Abstract

Brazos County, which lies roughly in the center of eastern Texas, contributed significantly to the region's notorious history of racial violence. Cynthia Skove Nevels examines that history in Lynching to Belong. Nevels's primary thesis is that European immigrant groups residing in Brazos County participated in the lynching culture in order to demonstrate their “whiteness” and to distinguish themselves from the truly disadvantaged African American population. One does not need to agree with the broader conclusions that Nevels draws from her evidence to appreciate the path that she has taken to reach them. Through careful archival research, Nevels provides a fascinating and compelling social history of Brazos County. She weaves an interesting story of frontier expansion, local politics, economic development, demographic change, and mob violence against African Americans. Central to this story is the arrival and settlement of four immigrant groups—Italians, Irish, Bohemians, and Jews. This focus is a significant contribution of Nevels's book to our understanding of southern history. According to Nevels, when those immigrant groups arrived in Brazos County their racial status was indeterminate. Upward socioeconomic mobility was one well-worn path that immigrants traveled to achieve full acceptance by the native-white majority population. A second, less wholesome, strategy for gaining acceptance was to embrace the violent, often deadly, subjugation of blacks in the area.
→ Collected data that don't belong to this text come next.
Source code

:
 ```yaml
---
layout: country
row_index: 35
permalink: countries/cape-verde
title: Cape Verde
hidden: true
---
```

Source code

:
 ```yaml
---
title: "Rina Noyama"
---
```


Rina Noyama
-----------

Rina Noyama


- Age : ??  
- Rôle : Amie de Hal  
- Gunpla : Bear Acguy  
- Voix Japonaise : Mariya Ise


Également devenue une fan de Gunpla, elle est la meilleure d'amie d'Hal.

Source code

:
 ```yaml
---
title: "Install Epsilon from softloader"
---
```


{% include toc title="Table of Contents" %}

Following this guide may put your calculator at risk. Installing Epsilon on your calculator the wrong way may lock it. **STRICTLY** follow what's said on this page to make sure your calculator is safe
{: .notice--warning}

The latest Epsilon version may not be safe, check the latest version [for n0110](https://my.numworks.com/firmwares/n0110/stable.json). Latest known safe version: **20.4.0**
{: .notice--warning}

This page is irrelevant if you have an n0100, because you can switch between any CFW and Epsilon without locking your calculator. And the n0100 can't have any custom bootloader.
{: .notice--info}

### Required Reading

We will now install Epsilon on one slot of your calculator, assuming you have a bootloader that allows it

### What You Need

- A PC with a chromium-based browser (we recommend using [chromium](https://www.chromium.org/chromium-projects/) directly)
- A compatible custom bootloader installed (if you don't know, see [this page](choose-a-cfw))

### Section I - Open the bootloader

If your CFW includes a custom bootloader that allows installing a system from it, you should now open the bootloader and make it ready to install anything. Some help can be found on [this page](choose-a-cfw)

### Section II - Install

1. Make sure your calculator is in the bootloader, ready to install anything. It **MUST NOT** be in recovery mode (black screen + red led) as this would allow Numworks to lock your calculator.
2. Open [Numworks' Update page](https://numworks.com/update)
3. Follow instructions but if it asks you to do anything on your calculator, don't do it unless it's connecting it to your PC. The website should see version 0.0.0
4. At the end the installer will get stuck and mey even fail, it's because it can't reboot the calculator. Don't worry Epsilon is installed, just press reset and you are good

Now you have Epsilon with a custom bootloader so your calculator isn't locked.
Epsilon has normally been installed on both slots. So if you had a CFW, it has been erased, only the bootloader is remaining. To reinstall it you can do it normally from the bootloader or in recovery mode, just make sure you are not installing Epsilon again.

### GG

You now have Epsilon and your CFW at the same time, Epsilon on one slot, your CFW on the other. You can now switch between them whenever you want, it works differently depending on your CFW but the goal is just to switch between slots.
For example, regarding the lynching of three black men who were extracted from the Bryan jail by a white mob, Nevels writes, “Both groups of instigators—Italian immigrants and Populist farmers—had much to gain through the lynching, though the Italians were by far the greater beneficiaries in the long run by the enhanced whiteness that the lynching conferred on them” (p. 93, emphasis added). Later, she notes, “For the Irish of Brazos County, racial violence helped to make their whiteness more visible than ever” (p. 96, emphasis added).